* _Task instructions_: Repeat the records exactly, with one exception: no images.

^^^^^^^^^^^^^^^^

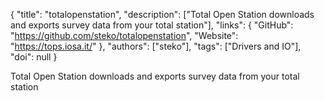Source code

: {
  "title": "totalopenstation",
  "description": ["Total Open Station downloads and exports survey data from your total station"],
  "links": {
    "GitHub": "https://github.com/steko/totalopenstation",
    "Website": "https://tops.iosa.it/"
  },
  "authors": ["steko"],
  "tags": ["Drivers and IO"],
  "doi": null
}

<!-- Generated by csv2md.R – do not edit by hand -->

Total Open Station downloads and exports survey data from your total station
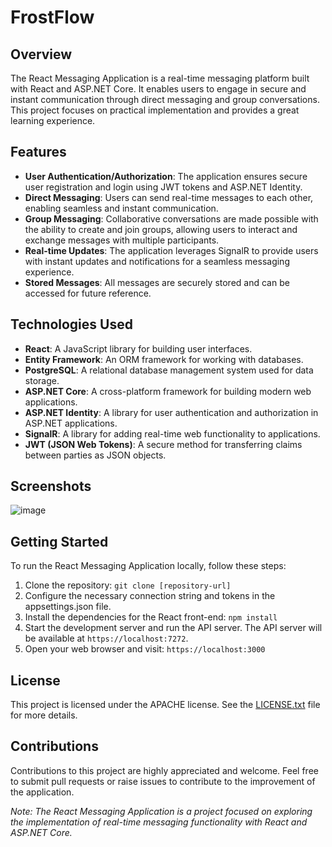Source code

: # FrostFlow

## Overview
The React Messaging Application is a real-time messaging platform built with React and ASP.NET Core. It enables users to engage in secure and instant communication through direct messaging and group conversations. This project focuses on practical implementation and provides a great learning experience.

## Features

- **User Authentication/Authorization**: The application ensures secure user registration and login using JWT tokens and ASP.NET Identity.
- **Direct Messaging**: Users can send real-time messages to each other, enabling seamless and instant communication.
- **Group Messaging**: Collaborative conversations are made possible with the ability to create and join groups, allowing users to interact and exchange messages with multiple participants.
- **Real-time Updates**: The application leverages SignalR to provide users with instant updates and notifications for a seamless messaging experience.
- **Stored Messages**: All messages are securely stored and can be accessed for future reference.

## Technologies Used

- **React**: A JavaScript library for building user interfaces.
- **Entity Framework**: An ORM framework for working with databases.
- **PostgreSQL**: A relational database management system used for data storage.
- **ASP.NET Core**: A cross-platform framework for building modern web applications.
- **ASP.NET Identity**: A library for user authentication and authorization in ASP.NET applications.
- **SignalR**: A library for adding real-time web functionality to applications.
- **JWT (JSON Web Tokens)**: A secure method for transferring claims between parties as JSON objects.

## Screenshots
![image](https://github.com/friedice5467/FrostFlow/assets/58054670/a8189c24-262c-4992-a397-09985bda8ece)

## Getting Started

To run the React Messaging Application locally, follow these steps:

1. Clone the repository: `git clone [repository-url]`
2. Configure the necessary connection string and tokens in the appsettings.json file.
3. Install the dependencies for the React front-end: `npm install`
4. Start the development server and run the API server. The API server will be available at `https://localhost:7272`.
5. Open your web browser and visit: `https://localhost:3000`

## License

This project is licensed under the APACHE license. See the [LICENSE.txt](LICENSE.txt) file for more details.

## Contributions

Contributions to this project are highly appreciated and welcome. Feel free to submit pull requests or raise issues to contribute to the improvement of the application.

*Note: The React Messaging Application is a project focused on exploring the implementation of real-time messaging functionality with React and ASP.NET Core.*
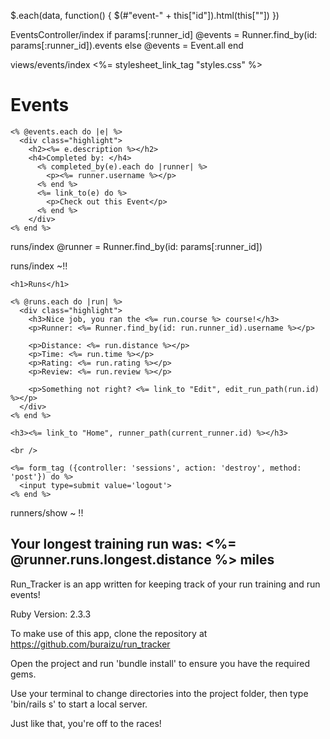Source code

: $.each(data, function() {
  $(#"event-" + this["id"]).html(this[""])
})


EventsController/index
if params[:runner_id]
  @events = Runner.find_by(id: params[:runner_id]).events
else
  @events = Event.all
end

views/events/index
<%= stylesheet_link_tag "styles.css" %>
<div class="container">
  <div class="feature">
    <h1>Events</h1>

    <% @events.each do |e| %>
      <div class="highlight">
        <h2><%= e.description %></h2>
        <h4>Completed by: </h4>
          <% completed_by(e).each do |runner| %>
            <p><%= runner.username %></p>
          <% end %>
          <%= link_to(e) do %>
            <p>Check out this Event</p>
          <% end %>
        </div>
    <% end %>
  </div>
</div>

runs/index
@runner = Runner.find_by(id: params[:runner_id])

runs/index ~!!
<div class="container">
  <div class="feature">

    <h1>Runs</h1>

    <% @runs.each do |run| %>
      <div class="highlight">
        <h3>Nice job, you ran the <%= run.course %> course!</h3>
        <p>Runner: <%= Runner.find_by(id: run.runner_id).username %></p>

        <p>Distance: <%= run.distance %></p>
        <p>Time: <%= run.time %></p>
        <p>Rating: <%= run.rating %></p>
        <p>Review: <%= run.review %></p>

        <p>Something not right? <%= link_to "Edit", edit_run_path(run.id) %></p>
      </div>
    <% end %>

    <h3><%= link_to "Home", runner_path(current_runner.id) %></h3>

    <br />

    <%= form_tag ({controller: 'sessions', action: 'destroy', method: 'post'}) do %>
      <input type=submit value='logout'>
    <% end %>

  </div>
</div>

runners/show ~ !!
<h2>Your longest training run was: <%= @runner.runs.longest.distance %> miles</h2>

Run_Tracker is an app written for keeping track of your run training and run events!

Ruby Version: 2.3.3

To make use of this app, clone the repository at https://github.com/buraizu/run_tracker

Open the project and run 'bundle install' to ensure you have the required gems.

Use your terminal to change directories into the project folder, then type 'bin/rails s' to start a local server.

Just like that, you're off to the races!
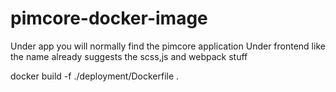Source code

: # pimcore-docker-image
Under app you will normally find the pimcore application
Under frontend like the name already suggests the scss,js and webpack stuff

docker build -f ./deployment/Dockerfile .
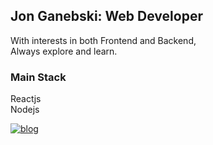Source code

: ## Jon Ganebski: Web Developer 

With interests in both Frontend and Backend,  
Always explore and learn.

### Main Stack  
Reactjs  
Nodejs  

<a href="https://jonganebski.github.io/" target="_blank"><img src="https://img.shields.io/badge/Github-Blog-red?logo=github" alt="blog" /></a>

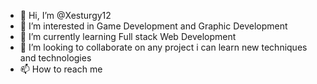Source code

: - 👋 Hi, I’m @Xesturgy12
- 👀 I’m interested in Game Development and Graphic Development
- 🌱 I’m currently learning Full stack Web Development
- 💞️ I’m looking to collaborate on any project i can learn new techniques and technologies
- 📫 How to reach me 

<!---
Xesturgy12/Xesturgy12 is a ✨ special ✨ repository because its `README.md` (this file) appears on your GitHub profile.
You can click the Preview link to take a look at your changes.
--->

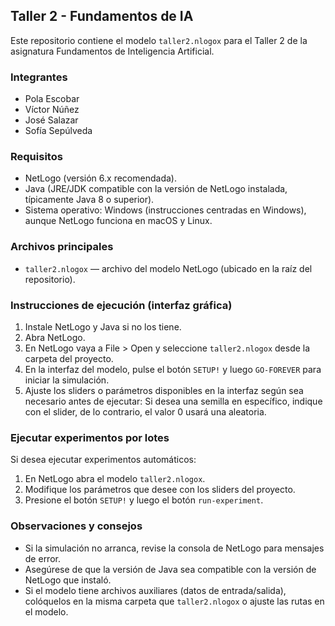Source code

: ## Taller 2 - Fundamentos de IA

Este repositorio contiene el modelo `taller2.nlogox` para el Taller 2 de la asignatura Fundamentos de Inteligencia Artificial.

### Integrantes

- Pola Escobar
- Víctor Núñez
- José Salazar
- Sofía Sepúlveda

### Requisitos

- NetLogo (versión 6.x recomendada).
- Java (JRE/JDK compatible con la versión de NetLogo instalada, típicamente Java 8 o superior).
- Sistema operativo: Windows (instrucciones centradas en Windows), aunque NetLogo funciona en macOS y Linux.

### Archivos principales

- `taller2.nlogox` — archivo del modelo NetLogo (ubicado en la raíz del repositorio).

### Instrucciones de ejecución (interfaz gráfica)

1. Instale NetLogo y Java si no los tiene.
2. Abra NetLogo.
3. En NetLogo vaya a File > Open y seleccione `taller2.nlogox` desde la carpeta del proyecto.
4. En la interfaz del modelo, pulse el botón `SETUP!` y luego `GO-FOREVER` para iniciar la simulación.
5. Ajuste los sliders o parámetros disponibles en la interfaz según sea necesario antes de ejecutar: Si desea una semilla en específico, indique con el slider, de lo contrario, el valor 0 usará una aleatoria.

### Ejecutar experimentos por lotes

Si desea ejecutar experimentos automáticos:

1. En NetLogo abra el modelo `taller2.nlogox`.
2. Modifique los parámetros que desee con los sliders del proyecto.
3. Presione el botón `SETUP!` y luego el botón `run-experiment`.

### Observaciones y consejos

- Si la simulación no arranca, revise la consola de NetLogo para mensajes de error.
- Asegúrese de que la versión de Java sea compatible con la versión de NetLogo que instaló.
- Si el modelo tiene archivos auxiliares (datos de entrada/salida), colóquelos en la misma carpeta que `taller2.nlogox` o ajuste las rutas en el modelo.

^^^^^^^^^^^^^^^^

* _Solution for this task_:
Source code

: {
  "title": "totalopenstation",
  "description": ["Total Open Station downloads and exports survey data from your total station"],
  "links": {
    "GitHub": "https://github.com/steko/totalopenstation",
    "Website": "https://tops.iosa.it/"
  },
  "authors": ["steko"],
  "tags": ["Drivers and IO"],
  "doi": null
}

<!-- Generated by csv2md.R – do not edit by hand -->

Total Open Station downloads and exports survey data from your total station
Source code

: # FrostFlow

## Overview
The React Messaging Application is a real-time messaging platform built with React and ASP.NET Core. It enables users to engage in secure and instant communication through direct messaging and group conversations. This project focuses on practical implementation and provides a great learning experience.

## Features

- **User Authentication/Authorization**: The application ensures secure user registration and login using JWT tokens and ASP.NET Identity.
- **Direct Messaging**: Users can send real-time messages to each other, enabling seamless and instant communication.
- **Group Messaging**: Collaborative conversations are made possible with the ability to create and join groups, allowing users to interact and exchange messages with multiple participants.
- **Real-time Updates**: The application leverages SignalR to provide users with instant updates and notifications for a seamless messaging experience.
- **Stored Messages**: All messages are securely stored and can be accessed for future reference.

## Technologies Used

- **React**: A JavaScript library for building user interfaces.
- **Entity Framework**: An ORM framework for working with databases.
- **PostgreSQL**: A relational database management system used for data storage.
- **ASP.NET Core**: A cross-platform framework for building modern web applications.
- **ASP.NET Identity**: A library for user authentication and authorization in ASP.NET applications.
- **SignalR**: A library for adding real-time web functionality to applications.
- **JWT (JSON Web Tokens)**: A secure method for transferring claims between parties as JSON objects.

## Screenshots
![image](https://github.com/friedice5467/FrostFlow/assets/58054670/a8189c24-262c-4992-a397-09985bda8ece)

## Getting Started

To run the React Messaging Application locally, follow these steps:

1. Clone the repository: `git clone [repository-url]`
2. Configure the necessary connection string and tokens in the appsettings.json file.
3. Install the dependencies for the React front-end: `npm install`
4. Start the development server and run the API server. The API server will be available at `https://localhost:7272`.
5. Open your web browser and visit: `https://localhost:3000`

## License

This project is licensed under the APACHE license. See the [LICENSE.txt](LICENSE.txt) file for more details.

## Contributions

Contributions to this project are highly appreciated and welcome. Feel free to submit pull requests or raise issues to contribute to the improvement of the application.

*Note: The React Messaging Application is a project focused on exploring the implementation of real-time messaging functionality with React and ASP.NET Core.*
Source code

: $.each(data, function() {
  $(#"event-" + this["id"]).html(this[""])
})


EventsController/index
if params[:runner_id]
  @events = Runner.find_by(id: params[:runner_id]).events
else
  @events = Event.all
end

views/events/index
<%= stylesheet_link_tag "styles.css" %>
<div class="container">
  <div class="feature">
    <h1>Events</h1>

    <% @events.each do |e| %>
      <div class="highlight">
        <h2><%= e.description %></h2>
        <h4>Completed by: </h4>
          <% completed_by(e).each do |runner| %>
            <p><%= runner.username %></p>
          <% end %>
          <%= link_to(e) do %>
            <p>Check out this Event</p>
          <% end %>
        </div>
    <% end %>
  </div>
</div>

runs/index
@runner = Runner.find_by(id: params[:runner_id])

runs/index ~!!
<div class="container">
  <div class="feature">

    <h1>Runs</h1>

    <% @runs.each do |run| %>
      <div class="highlight">
        <h3>Nice job, you ran the <%= run.course %> course!</h3>
        <p>Runner: <%= Runner.find_by(id: run.runner_id).username %></p>

        <p>Distance: <%= run.distance %></p>
        <p>Time: <%= run.time %></p>
        <p>Rating: <%= run.rating %></p>
        <p>Review: <%= run.review %></p>

        <p>Something not right? <%= link_to "Edit", edit_run_path(run.id) %></p>
      </div>
    <% end %>

    <h3><%= link_to "Home", runner_path(current_runner.id) %></h3>

    <br />

    <%= form_tag ({controller: 'sessions', action: 'destroy', method: 'post'}) do %>
      <input type=submit value='logout'>
    <% end %>

  </div>
</div>

runners/show ~ !!
<h2>Your longest training run was: <%= @runner.runs.longest.distance %> miles</h2>

Run_Tracker is an app written for keeping track of your run training and run events!

Ruby Version: 2.3.3

To make use of this app, clone the repository at https://github.com/buraizu/run_tracker

Open the project and run 'bundle install' to ensure you have the required gems.

Use your terminal to change directories into the project folder, then type 'bin/rails s' to start a local server.

Just like that, you're off to the races!
Source code

: # pimcore-docker-image
Under app you will normally find the pimcore application
Under frontend like the name already suggests the scss,js and webpack stuff

docker build -f ./deployment/Dockerfile .
Source code

: ## Jon Ganebski: Web Developer 

With interests in both Frontend and Backend,  
Always explore and learn.

### Main Stack  
Reactjs  
Nodejs  

<a href="https://jonganebski.github.io/" target="_blank"><img src="https://img.shields.io/badge/Github-Blog-red?logo=github" alt="blog" /></a>

Source code

: - 👋 Hi, I’m @Xesturgy12
- 👀 I’m interested in Game Development and Graphic Development
- 🌱 I’m currently learning Full stack Web Development
- 💞️ I’m looking to collaborate on any project i can learn new techniques and technologies
- 📫 How to reach me 

<!---
Xesturgy12/Xesturgy12 is a ✨ special ✨ repository because its `README.md` (this file) appears on your GitHub profile.
You can click the Preview link to take a look at your changes.
--->

Source code

: ## Taller 2 - Fundamentos de IA

Este repositorio contiene el modelo `taller2.nlogox` para el Taller 2 de la asignatura Fundamentos de Inteligencia Artificial.

### Integrantes

- Pola Escobar
- Víctor Núñez
- José Salazar
- Sofía Sepúlveda

### Requisitos

- NetLogo (versión 6.x recomendada).
- Java (JRE/JDK compatible con la versión de NetLogo instalada, típicamente Java 8 o superior).
- Sistema operativo: Windows (instrucciones centradas en Windows), aunque NetLogo funciona en macOS y Linux.

### Archivos principales

- `taller2.nlogox` — archivo del modelo NetLogo (ubicado en la raíz del repositorio).

### Instrucciones de ejecución (interfaz gráfica)

1. Instale NetLogo y Java si no los tiene.
2. Abra NetLogo.
3. En NetLogo vaya a File > Open y seleccione `taller2.nlogox` desde la carpeta del proyecto.
4. En la interfaz del modelo, pulse el botón `SETUP!` y luego `GO-FOREVER` para iniciar la simulación.
5. Ajuste los sliders o parámetros disponibles en la interfaz según sea necesario antes de ejecutar: Si desea una semilla en específico, indique con el slider, de lo contrario, el valor 0 usará una aleatoria.

### Ejecutar experimentos por lotes

Si desea ejecutar experimentos automáticos:

1. En NetLogo abra el modelo `taller2.nlogox`.
2. Modifique los parámetros que desee con los sliders del proyecto.
3. Presione el botón `SETUP!` y luego el botón `run-experiment`.

### Observaciones y consejos

- Si la simulación no arranca, revise la consola de NetLogo para mensajes de error.
- Asegúrese de que la versión de Java sea compatible con la versión de NetLogo que instaló.
- Si el modelo tiene archivos auxiliares (datos de entrada/salida), colóquelos en la misma carpeta que `taller2.nlogox` o ajuste las rutas en el modelo.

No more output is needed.